The Wall Street meltdown, with the Dow hovering near its lowest level in years, has obscured a troubling reality.
Economic growth in the northeast region has been stunted for a long time, for a simple reason.
Four states in particular — New York, New Jersey, Pennsylvania, and Rhode Island — are hostile to economic freedom and the growth that comes with it. Unless local lawmakers address this core deficiency, they have little hope of ensuring that their states recover quickly once the national economy turns the corner.
What is economic freedom? We have defined it as the right of individuals to pursue their interests through the voluntary exchange of private property under the rule of law. It translates into low taxes, few regulations, only essential government spending with limited redistribution, and a balanced tort system.
The Pacific Research Institute recently released three studies evaluating aspects of economic freedom and the business climate in all 50 states. New York, New Jersey, Pennsylvania, and Rhode Island rank at the bottom of the barrel in all three.
Measuring economic freedom is not an academic exercise. Expanded economic freedom guarantees that the economy and standard of living will grow. Low levels of economic freedom correlate with below-average economic growth.
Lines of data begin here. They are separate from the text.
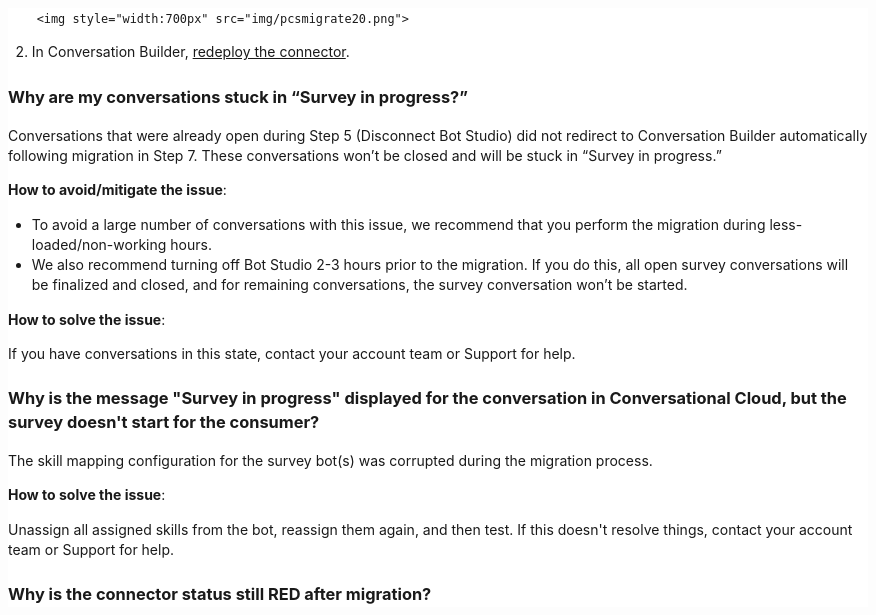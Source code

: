         <img style="width:700px" src="img/pcsmigrate20.png">

2. In Conversation Builder, [redeploy the connector](https://developers.liveperson.com/bots-status-managing-post-conversation-survey-bots.html#troubleshooting---redeploy-the-connector).

### Why are my conversations stuck in “Survey in progress?”

Conversations that were already open during Step 5 (Disconnect Bot Studio) did not redirect to Conversation Builder automatically following migration in Step 7. These conversations won’t be closed and will be stuck in “Survey in progress.” 

**How to avoid/mitigate the issue**:

* To avoid a large number of conversations with  this issue, we recommend that you perform the migration during less-loaded/non-working hours.
* We also recommend turning off Bot Studio 2-3 hours prior to the migration. If you do this, all open survey conversations will be finalized and closed, and for remaining conversations, the survey conversation won’t be started.

**How to solve the issue**:

If you have conversations in this state, contact your account team or Support for help.

### Why is the message "Survey in progress" displayed for the conversation in Conversational Cloud, but the survey doesn't start for the consumer?

The skill mapping configuration for the survey bot(s) was corrupted during the migration process.

**How to solve the issue**:

Unassign all assigned skills from the bot, reassign them again, and then test. If this doesn't resolve things, contact your account team or Support for help.

### Why is the connector status still RED after migration?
Last year, Rhode Island’s economy grew just 0.1 percent. New Jersey’s expanded a middling 1.1 percent. Both rates are well below the national average of 2 percent.
So what can states do to aid their ailing economies? All three of our studies found that a state’s tort system has a profound impact on economic growth. New York, New Jersey, Pennsylvania, and Rhode Island all have abysmal records in this area.
Tort systems are intended to give businesses the incentive to manufacture safe products and to compensate truly injured people when they don ’t. In the past few decades, unfortunately, tort law has spun out of control.
We have all heard of jackpot lawsuits in which a plaintiff is awarded millions for spilling hot coffee. It’s not just the business sued that pays the price. We all do, in the form of higher prices for consumer products and insurance policies. Take a look at New York’s health-care sector, for example.
In New York, medical malpractice insurance rates are among the highest in the country. Because doctors are worried about potentially ruinous malpractice lawsuits, they practice “defensive medicine,” ordering unnecessary — and costly — tests and procedures. This drives up the cost of health insurance in New York and makes insurance unaffordable to many.
Thanks in part to a lack of common-sense tort reforms, New York and New Jersey lead the nation in relative monetary tort losses. Rhode Island and Pennsylvania are not far behind. Because of this costly and risky climate, physicians are leaving these states for areas that reformed their laws.
In 2003, for example, Texas capped monetary awards in malpractice lawsuits. New York doctors took notice. In 2006, 145 doctors from the Empire State sought licenses to practice in Texas — more than from any other state.
The same thing has happened across the country. A study by Fred Hellinger and William Encinosa conducted for the U.S. Department of Health and Human Services found that states with malpractice award caps had about 12 percent more physicians per capita than states without damage caps.
The “brain drain ” of medical talent from New York is just one example of how a tort system affects businesses. Companies in other sectors are leaving states with dysfunctional tort systems in droves.
Indeed, a recent survey of corporate executives of all stripes found that litigation risk was the second-most-important factor in determining where to locate a business.
Policy makers in northeastern states should be concerned about these migratory trends — particularly as they attempt to rebuild their economies.
In 2005, for example, employment growth was an astonishing 216-percent higher in the 15 most economically free states than in the 15 least free states.
The congressional bailout is supposed to ease the financial crisis, but the current downturn shows little sign of letting up soon.
Clearly, the economies of New York and its neighbors remain in deep trouble. If state leaders are serious about recovering from the economic crisis, they would be wise to expand economic freedom and enact much-needed tort reform.